■ What is required:
The required answer is the count of lines in the records that contain "Secret", with no other text.

■ Data to process:
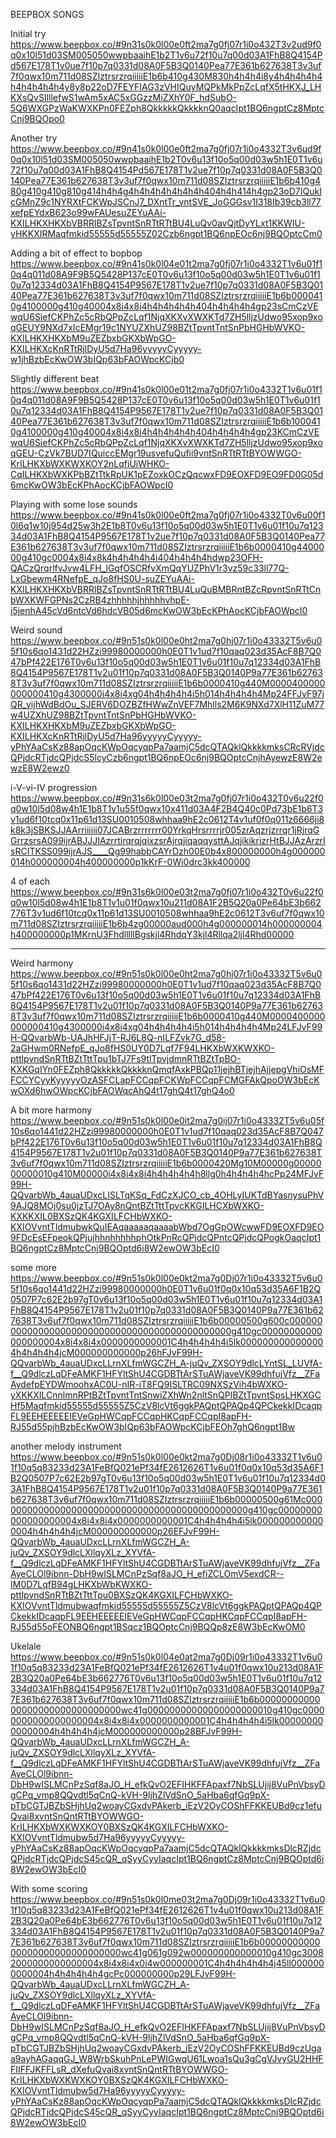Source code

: BEEPBOX SONGS

Initial try
https://www.beepbox.co/#9n31s0k0l00e0ft2ma7g0fj07r1i0o432T3v2ud9f0q0x10l51d03SM005050wwpbaaihE1b2T1v6u72f10u7q00d03A1FhB8Q4154Pd567E178T1v0ue7f10p7q0331d08A0F5B3Q0140Pea77E361b627638T3v3uf7f0qwx10m711d08SZIztrsrzrqiiiiiE1b6b410g430M830h4h4h4i8y4h4h4h4h4h4h4h4h4h4y8y8p22oD7FEYFIAG3zVHIQuyMQPkMkPpZcLqfX5tHKXJ_LHKXsQvSIlllefwS1wAm5xAC5xGGzzMiZXhY0F_hdSubO-5Q6WXGPzWaKWXKPn0FEZph8QkkkkkQkkkknQ0aqcIpt1BQ6ngptCz8MptcCnj9BQOpo0

Another try
https://www.beepbox.co/#9n41s0k0l00e0ft2ma7g0fj07r1i0o4332T3v6ud9f0q0x10l51d03SM005050wwpbaaihE1b2T0v6u13f10o5q00d03w5h1E0T1v6u72f10u7q00d03A1FhB8Q4154Pd567E178T1v2ue7f10p7q0331d08A0F5B3Q0140Pea77E361b627638T3v3uf7f0qwx10m711d08SZIztrsrzrqiiiiiE1b6b410g480g410g410g810g414h4h4g4h4h4h4h4h4h4h404h4h414h4gp23oD7IQukIcGMnZ9c1NYRXtFCKWpJSCnJ7_DXntTr_vntSVE_JoGGGsv1I318Ib39cb3ll77xefpEYdxB623o99wFAUesuZEYuAAi-KXILHKXHKXbVBRRlBZsTpvntSnRTtRTtBU4LuQv0avQjtDyYLxt1KKWIU-yHKKXIRMaqfmkid55555d55555Z02Czb6ngpt1BQ6npEOc6nj9BQOptcCm0

Adding a bit of effect to bopbop
https://www.beepbox.co/#9n41s0k0l04e01t2ma7g0fj07r1i0o4332T1v6u01f10q4q011d08A9F9B5Q5428P137cE0T0v6u13f10o5q00d03w5h1E0T1v6u01f10u7q12334d03A1FhB8Q4154P9567E178T1v2ue7f10p7q0331d08A0F5B3Q0140Pea77E361b627638T3v3uf7f0qwx10m711d08SZIztrsrzrqiiiiiE1b6b0000410g4100000g410g40004x8i4x8i4h4h4h4h4h404h4h4h4h4gp23sCmCzVEwqU6SiefCKPhZc5cRbQPpZcLqf1NjqXKXvXWXKTd7ZH5lljzUdwo95xop9xoqGEUY9NXd7xIcEMgr19c1NYUZXhUZ98BZtTpvntTntSnPbHGHbWVKO-KXILHKXHKXbM9uZEZbxbGKXbWpGO-KXILHKXcKnRTtRjlDyU5d7Ha96yyyyyCyyyyy-w1jhBzbEcKwOW3bIQp63bFAOWpcKCjb0


Slightly different beat
https://www.beepbox.co/#9n41s0k0l00e01t2ma7g0fj07r1i0o4332T1v6u01f10q4q011d08A9F9B5Q5428P137cE0T0v6u13f10o5q00d03w5h1E0T1v6u01f10u7q12334d03A1FhB8Q4154P9567E178T1v2ue7f10p7q0331d08A0F5B3Q0140Pea77E361b627638T3v3uf7f0qwx10m711d08SZIztrsrzrqiiiiiE1b6b1000410g4100000g410g40004x8i4x8i4h4h4h4h4h404h4h4h4h4gp23KCmCzVEwqU6SiefCKPhZc5cRbQPpZcLqf1NjqXKXvXWXKTd7ZH5lljzUdwo95xop9xoqGEU-CzVk7BUD7IQuiccEMgr19usvefuQufii9vntSnRTtRTtBYOWWGO-KrILHKXbWXKWXKOY2nLqfiUiWHKO-CqILHKXbWXKPbBZtTtkRpUK1pEZoxkOCzQqcwxFD9EOXFD9EO9FD0G05d6mcKwOW3bEcKPhAocKCjbFAOWpcI0



Playing with some lose sounds
https://www.beepbox.co/#9n41s0k0l00e0ft2ma7g0fj07r1i0o4332T0v6u00f10l6q1w10j954d25w3h2E1b8T0v6u13f10o5q00d03w5h1E0T1v6u01f10u7q12334d03A1FhB8Q4154P9567E178T1v2ue7f10p7q0331d08A0F5B3Q0140Pea77E361b627638T3v3uf7f0qwx10m711d08SZIztrsrzrqiiiiiE1b6b0000410g4400000g410gc0004x8i4x8k4h4h4h4h4i404h4h4h4hdwp23OFH-QACzQrqrlfvJvw4LFH_lGqfOSCRfvXmQqYUZPhV1r3vz59c33ll77Q-LxGbewm4RNefpE_qJo8fHS0U-suZEYuAAi-KXILHKXHKXbVBRRlBZsTpvntSnRTtRTtBU4LuQuBMBRntBZcRpvntSnRTtCnbWXKWFGPNs2CzRB4zhhhhhjhhhhhvhpE-i5jenhA45cVd6ntcVd6hdcVB05d6mcKwOW3bEcKPhAocKCjbFAOWpcI0


Weird sound
https://www.beepbox.co/#9n51s0k0l00e0ht2ma7g0hj07r1i0o43332T5v6u05f10s6qo1431d22HZzi99980000000h0E0T1v1ud7f10qaq023d35AcF8B7Q047bPf422E176T0v6u13f10o5q00d03w5h1E0T1v6u01f10u7q12334d03A1FhB8Q4154P9567E178T1v2u01f10p7q0331d08A0F5B3Q0140P9a77E361b627638T3v3uf7f0qwx10m711d08SZIztrsrzrqiiiiiE1b6b0000410g440M0000400000000000410g4300000i4x8i4xg04h4h4h4h4i5h014h4h4h4h4Mp24FFJvF97jQR_yijhWdBdOu_SJERV6DOZBZfHWwZnVEF7Mhlls2M6K9NXd7XlH11ZuM77w4UZXhUZ98BZtTpvntTntSnPbHGHbWVKO-KXILHKXHKXbM9uZEZbxbGKXbWpGO-KXILHKXcKnRTtRjlDyU5d7Ha96yyyyyCyyyyy-yPhYAaCsKz88apOqcKWpOqcyqpPa7aamjC5dcQTAQklQkkkkmksCRcRVjdcQPjdcRTjdcQPjdcS5lcyCzb6ngpt1BQ6npEOc6nj9BQOptcCnjhAyewzE8W2ewzE8W2ewz0


i-V-vi-IV progression
https://www.beepbox.co/#9n31s6k0l00e03t2ma7g0fj07r1i0o432T0v6u22f0q0w10l5d08w4h1E1b8T1v1u55f0qwx10x411d03A4F2B4Q40c0Pd73bE1b6T3v1ud6f10tcq0x11p61d13SU0010508whhaa9hE2c0612T4v1uf0f0q011z6666ji8k8k3jSBKSJJAArriiiiii07JCABrzrrrrrrr00YrkqHrsrrrrjr005zrAqzrjzrrqr1jRjrqGGrrzsrsA099ijrABJJJIAzrrtirqrqjqixzsrAjrqjiqaqqysttAJqjikikrizrHtBJJAzArzrIsRCITKSS099ijrAJS____Qg99habbCAYrDzh00E0b4x800000000h4g000000014h000000004h400000000p1kKrF-0Wi0drc3kk400000

4 of each
https://www.beepbox.co/#9n31s6k0l00e03t2ma7g0fj07r1i0o432T0v6u22f0q0w10l5d08w4h1E1b8T1v1u01f0qwx10u211d08A1F2B5Q20a0Pe64bE3b662776T3v1ud6f10tcq0x11p61d13SU0010508whhaa9hE2c0612T3v6uf7f0qwx10m711d08SZIztrsrzrqiiiiiE1b6b4zg00000aud000h4g000000014h000000004h400000000p1MKrnU3FhdlllllBgskjl4RhdqY3kjl4Rllqa2ljl4Rhd00000

----

Weird harmony
https://www.beepbox.co/#9n51s0k0l00e0ht2ma7g0hj07r1i0o43332T5v6u05f10s6qo1431d22HZzi99980000000h0E0T1v1ud7f10qaq023d35AcF8B7Q047bPf422E176T0v6u13f10o5q00d03w5h1E0T1v6u01f10u7q12334d03A1FhB8Q4154P9567E178T1v2u01f10p7q0331d08A0F5B3Q0140P9a77E361b627638T3v3uf7f0qwx10m711d08SZIztrsrzrqiiiiiE1b6b0000410g440M0000400000000000410g4300000i4x8i4xg04h4h4h4h4i5h014h4h4h4h4Mp24LFJvF99H-QQvarbWb-UAJhHFJjT-RJ6L8Q-nILFZvk7G_d58-2aGHwm0RNefpE_qJo8fHS0UY0D7Lqf7F94LHKXbWXKWXKO-pttlpvndSnRTtBZtTttTpu1bTJ7Fs9tlTpvjdmnRTtBZtTpBO-KXKGqIYn0FEZph8QkkkkkQkkkknQmqfAxkPBQp11jejhBTjejhAjjepgVhiOsMFFCCYCyyKyyyyyOzASFCLapFCCqpFCKWpFCCqpFCMGFAkQpoOW3bEcKwOXd6hwOWpcKCjbFAOWqcAhQ4t17ghQ4t17ghQ4o0


A bit more harmony
https://www.beepbox.co/#9n51s0k0l00e0it2ma7g0ij07r1i0o43332T5v6u05f10s6qo1441d22HZzi99980000000h0E0T1v1ud7f10qaq023d35AcF8B7Q047bPf422E176T0v6u13f10o5q00d03w5h1E0T1v6u01f10u7q12334d03A1FhB8Q4154P9567E178T1v2u01f10p7q0331d08A0F5B3Q0140P9a77E361b627638T3v6uf7f0qwx10m711d08SZIztrsrzrqiiiiiE1b6b0000420Mg10M00000g0000000000010g410M00000i4x8i4x8i4h4h4h4h4h8llg0h4h4h4h4hcPp24MFJvF99H-QQvarbWb_4auaUDxcLISLTqKSq_FdCzXJCO_cb_4OHLyIUKTdBYasnysuPhV9AJQ8MOj0su0jzTJ7OAy8nQntBZtTttTpvcKKGILHCXbWXKO-KXKKXIL0BXSzQK4KGXILFCHbWXKO-KXIOVvntTldmubwkQuIEAqaaaaaqaaaabWbd7OgGpOWcwwFD9EOXFD9EO9FDcEsEFpeokQPjujhhnhhhhhphOtkPnRcQPjdcQPntcQPjdcQPogkOaqcIpt1BQ6ngptCz8MptcCnj9BQOptd6i8W2ewOW3bEcI0


some more
https://www.beepbox.co/#9n51s0k0l00e0kt2ma7g0Dj07r1i0o43332T5v6u05f10s6qo1441d22HZzi99980000000h0E0T1v6u01f0q0x10q53d35A6F1B2Q0507P7c62E2b97gT0v6u13f10o5q00d03w5h1E0T1v6u01f10u7q12334d03A1FhB8Q4154P9567E178T1v2u01f10p7q0331d08A0F5B3Q0140P9a77E361b627638T3v6uf7f0qwx10m711d08SZIztrsrzrqiiiiiE1b6b00000500g600c0000000000000000000000000000000000000000000000g410gc00000000000000000004x8i4x8i4x0000000000001C4h4h4h4h4i5lk0000000000000004h4h4h4h4jcM000000000000p26hFJvF99H-QQvarbWb_4auaUDxcLLrnXLfmWGCZH_A-juQv_ZXSOY9dlcLYntSL_LUVfA-f__Q9dlczLqDFeAMKF1HFYltShU4CGDBTtArSTuAWjaveVK99dhfujVfz__ZFaAydefpEYDWmoohxAC0U-nIR-iT8FQ9ISLTRC09NXSzVih4bWXKO-yXKKXILCnnlmnRPtBZtTpvntTntSnwiZXhWn2nltSnQPlBZtTpvntSpsLHKXGCHf5Maqfmkid55555d55555Z5CzV8lcVt6ggkPAQptQPAQp4QPCkekkIDcaqpFL9EEHEEEEEIEVeGpHWCqpFCCqpHKCqpFCCqpI8apFH-RJ55d55pjhBzbEcKwOW3bIQp63bFAOWpcKCjbFEOh7ghQ6ngpt1Bw


another melody instrument
https://www.beepbox.co/#9n51s0k0l00e0kt2ma7g0Dj08r1i0o43332T1v6u01f10q5q83233d23A1FeBfQ021ePf34fE2612626T1v6u01f0q0x10q53d35A6F1B2Q0507P7c62E2b97gT0v6u13f10o5q00d03w5h1E0T1v6u01f10u7q12334d03A1FhB8Q4154P9567E178T1v2u01f10p7q0331d08A0F5B3Q0140P9a77E361b627638T3v6uf7f0qwx10m711d08SZIztrsrzrqiiiiiE1b6b00000500g61Mc0000000000000000000000000000000000000000000000g410gc00000000000000000004x8i4x8i4x0000000000001C4h4h4h4h4i5lk0000000000000004h4h4h4h4jcM000000000000p26EFJvF99H-QQvarbWb_4auaUDxcLLrnXLfmWGCZH_A-juQv_ZXSOY9dlcLXllqyXLz_XYVfA-f__Q9dlczLqDFeAMKF1HFYltShU4CGDBTtArSTuAWjaveVK99dhfujVfz__ZFaAyeCLOl9ibnn-DbH9wISLMCnPzSqf8aJO_H_efiZCLOmV5exdCR--IM0D7LqfB94gLHKXbWbKWXKO-pttlpvndSnRTtBZtTttTpu0BXSzQK4KGXILFCHbWXKO-KXIOVvntTldmubwaqfmkid55555d55555Z5CzV8lcVt6ggkPAQptQPAQp4QPCkekkIDcaqpFL9EEHEEEEEIEVeGpHWCqpFCCqpHKCqpFCCqpI8apFH-RJ55d55oFEONBQ6ngpt1BSqcz1BQOptcCnj9BQQp8zE8W3bEcKwOM0


Ukelale
https://www.beepbox.co/#9n51s0k0l04e0at2ma7g0Dj09r1i0o43332T1v6u01f10q5q83233d23A1FeBfQ021ePf34fE2612626T1v4u01f0qwx10u213d08A1F2B3Q20a0Pe64bE3b662776T0v6u13f10o5q00d03w5h1E0T1v6u01f10u7q12334d03A1FhB8Q4154P9567E178T1v2u01f10p7q0331d08A0F5B3Q0140P9a77E361b627638T3v6uf7f0qwx10m711d08SZIztrsrzrqiiiiiE1b6b0000000000000000000000000000000wc41g00000000000000000000010g410gc00000000000000000004x8i4x8i4x0000000000001C4h4h4h4h4i5lk0000000000000004h4h4h4h4jcM000000000000p28BFJvF99H-QQvarbWb_4auaUDxcLLrnXLfmWGCZH_A-juQv_ZXSOY9dlcLXllqyXLz_XYVfA-f__Q9dlczLqDFeAMKF1HFYltShU4CGDBTtArSTuAWjaveVK99dhfujVfz__ZFaAyeCLOl9ibnn-DbH9wISLMCnPzSqf8aJO_H_efkQvO2EFIHKFFApaxf7NbSLUjij8VuPnVbsyDgCPq_vmp8QQvdtl5qCnQ-kVH-9ljhZlVdSnO_5aHba6qfGq9pX-pTbCGTJBZbSHjhUq2woayCGxdvPAkerb_iEzV2OyCOShFFKKEUBd9cz1efuQvai8xvntSnQntRTtBYOWWGO-KrILHKXbWXKWXKOY0BXSzQK4KGXILFCHbWXKO-KXIOVvntTldmubw5d7Ha96yyyyyCyyyyy-yPhYAaCsKz88apOqcKWpOqcyqpPa7aamjC5dcQTAQklQkkkkmksDlcRZjdcQPjdcRTjdcQPjdcS45cQR_qSyyCyyIaqcIpt1BQ6ngptCz8MptcCnj9BQOptd6i8W2ewOW3bEcI0



With some scoring 
https://www.beepbox.co/#9n51s0k0l0me03t2ma7g0Dj09r1i0o43332T1v6u01f10q5q83233d23A1FeBfQ021ePf34fE2612626T1v4u01f0qwx10u213d08A1F2B3Q20a0Pe64bE3b662776T0v6u13f10o5q00d03w5h1E0T1v6u01f10u7q12334d03A1FhB8Q4154P9567E178T1v2u01f10p7q0331d08A0F5B3Q0140P9a77E361b627638T3v6uf7f0qwx10m711d08SZIztrsrzrqiiiiiE1b6b0000000000000000000000000000000wc41g061g092w000000000000010g410gc30082000000000000004x8i4x8i4x0i4w000000001C4h4h4h4h4h4j45ll0000000000004h4h4h4h4h4gcPc000000000p29LFJvF99H-QQvarbWb_4auaUDxcLLrnXLfmWGCZH_A-juQv_ZXSOY9dlcLXllqyXLz_XYVfA-f__Q9dlczLqDFeAMKF1HFYltShU4CGDBTtArSTuAWjaveVK99dhfujVfz__ZFaAyeCLOl9ibnn-DbH9wISLMCnPzSqf8aJO_H_efkQvO2EFIHKFFApaxf7NbSLUjij8VuPnVbsyDgCPq_vmp8QQvdtl5qCnQ-kVH-9ljhZlVdSnO_5aHba6qfGq9pX-pTbCGTJBZbSHjhUq2woayCGxdvPAkerb_iEzV2OyCOShFFKKEUBd9czUgaa9ayhAGaqqGJ_W8WrbSkuhPnLePWIGwqU61Lwoa1sQu3gCgVJvyGU2HHFFIIFFJKFFLsR_dXefuQvai8xvntSnQntRTtBYOWWGO-KrILHKXbWXKWXKOY0BXSzQK4KGXILFCHbWXKO-KXIOVvntTldmubw5d7Ha96yyyyyCyyyyy-yPhYAaCsKz88apOqcKWpOqcyqpPa7aamjC5dcQTAQklQkkkkmksDlcRZjdcQPjdcRTjdcQPjdcS45cQR_qSyyCyyIaqcIpt1BQ6ngptCz8MptcCnj9BQOptd6i8W2ewOW3bEcI0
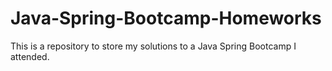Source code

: # Java-Spring-Bootcamp-Homeworks
This is a repository to store my solutions to a Java Spring Bootcamp  I attended.
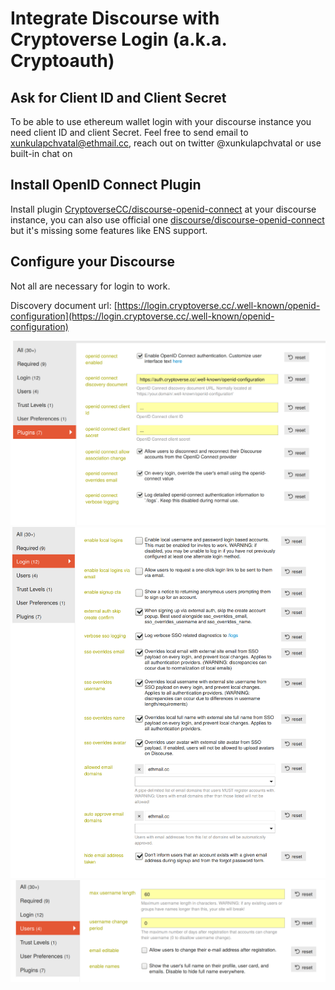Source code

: # Integrate Discourse with Cryptoverse Login (a.k.a. Cryptoauth)

## Ask for Client ID and Client Secret

To be able to use ethereum wallet login with your discourse instance you need client ID and client Secret.
Feel free to send email to xunkulapchvatal@ethmail.cc, reach out on twitter @xunkulapchvatal or use built-in chat on

## Install OpenID Connect Plugin

Install plugin [CryptoverseCC/discourse-openid-connect](https://github.com/CryptoverseCC/discourse-openid-connect) at your discourse instance, you can also use official one [discourse/discourse-openid-connect](https://github.com/discourse/discourse-openid-connect) but it's missing some features like ENS support.

## Configure your Discourse
Not all are necessary for login to work.

Discovery document url: [https://login.cryptoverse.cc/.well-known/openid-configuration](https://login.cryptoverse.cc/.well-known/openid-configuration)

![---](discourse-openid.png "Discourse - OpenID plugin settings")
![---](discourse-login.png "Discourse - Login settings")
![---](discourse-users.png "Discourse - Users settings")

<script type="text/javascript">window.$crisp=[];window.CRISP_WEBSITE_ID="82c167b2-b01f-43a2-80f1-4e18badcbc52";(function(){d=document;s=d.createElement("script");s.src="https://client.crisp.chat/l.js";s.async=1;d.getElementsByTagName("head")[0].appendChild(s);})();</script>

■ Output of the task:
2